Top of Records to use
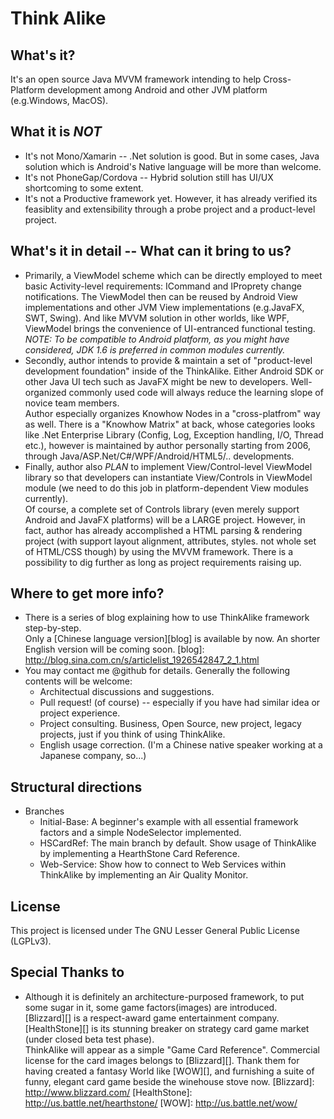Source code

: Think Alike
===========

What's it?
----------
It's an open source Java MVVM framework intending to help Cross-Platform development among Android and other JVM platform (e.g.Windows, MacOS).

What it is *NOT*
----------------
* It's not Mono/Xamarin -- .Net solution is good. But in some cases, Java solution which is Android's Native language will be more than welcome.
* It's not PhoneGap/Cordova -- Hybrid solution still has UI/UX shortcoming to some extent.
* It's not a Productive framework yet. However, it has already verified its feasiblity and extensibility through a probe project and a product-level project.

What's it in detail -- What can it bring to us?
-----------------------------------------------
* Primarily, a ViewModel scheme which can be directly employed to meet basic Activity-level requirements: ICommand and IProprety change notifications.
  The ViewModel then can be reused by Android View implementations and other JVM View implementations (e.g.JavaFX, SWT, Swing). 
  And like MVVM solution in other worlds, like WPF, ViewModel brings the convenience of UI-entranced functional testing.  
  *NOTE: To be compatible to Android platform, as you might have considered, JDK 1.6 is preferred in common modules currently.*
* Secondly, author intends to provide & maintain a set of "product-level development foundation" inside of the ThinkAlike.
  Either Android SDK or other Java UI tech such as JavaFX might be new to developers. Well-organized commonly used code will always reduce the learning slope of novice team members.  
  Author especially organizes Knowhow Nodes in a "cross-platfrom" way as well. There is a "Knowhow Matrix" at back, whose categories looks like .Net Enterprise Library (Config, Log, Exception handling, I/O, Thread etc.), however is maintained by author personally starting from 2006, through Java/ASP.Net/C#/WPF/Android/HTML5/.. developments.
* Finally, author also *PLAN* to implement View/Control-level ViewModel library so that developers can instantiate View/Controls in ViewModel module (we need to do this job in platform-dependent View modules currently).  
  Of course, a complete set of Controls library (even merely support Android and JavaFX platforms) will be a LARGE project. However, in fact, author has already accomplished a HTML parsing & rendering project (with support layout alignment, attributes, styles. not whole set of HTML/CSS though) by using the MVVM framework. There is a possibility to dig further as long as project requirements raising up.
  
Where to get more info?
-----------------------
* There is a series of blog explaining how to use ThinkAlike framework step-by-step.  
  Only a [Chinese language version][blog] is available by now. An shorter English version will be coming soon.
  [blog]: http://blog.sina.com.cn/s/articlelist_1926542847_2_1.html
* You may contact me @github for details. Generally the following contents will be welcome: 
  * Architectual discussions and suggestions.
  * Pull request! (of course) -- especially if you have had similar idea or project experience.
  * Project consulting. Business, Open Source, new project, legacy projects, just if you think of using ThinkAlike.
  * English usage correction. (I'm a Chinese native speaker working at a Japanese company, so...)

Structural directions
---------------------
* Branches
  * Initial-Base: A beginner's example with all essential framework factors and a simple NodeSelector implemented. 
  * HSCardRef: The main branch by default. Show usage of ThinkAlike by implementing a HearthStone Card Reference.
  * Web-Service: Show how to connect to Web Services within ThinkAlike by implementing an Air Quality Monitor.

License 
-------
This project is licensed under The GNU Lesser General Public License (LGPLv3).

Special Thanks to 
-----------------
* Although it is definitely an architecture-purposed framework, to put some sugar in it, some game factors(images) are introduced.  
  [Blizzard][] is a respect-award game entertainment company.  
  [HealthStone][] is its stunning breaker on strategy card game market (under closed beta test phase).  
  ThinkAlike will appear as a simple "Game Card Reference". Commercial license for the card images belongs to [Blizzard][]. Thank them for having created a fantasy World like [WOW][], and furnishing a suite of funny, elegant card game beside the winehouse stove now. 
  [Blizzard]: http://www.blizzard.com/
  [HealthStone]: http://us.battle.net/hearthstone/
  [WOW]: http://us.battle.net/wow/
Bottom of Records to use
▸ Exercise goal
When a line in the material above includes "some", report that line by copying it.

▸ Response
* It's not Mono/Xamarin -- .Net solution is good. But in some cases, Java solution which is Android's Native language will be more than welcome.
* It's not PhoneGap/Cordova -- Hybrid solution still has UI/UX shortcoming to some extent.
* Although it is definitely an architecture-purposed framework, to put some sugar in it, some game factors(images) are introduced.  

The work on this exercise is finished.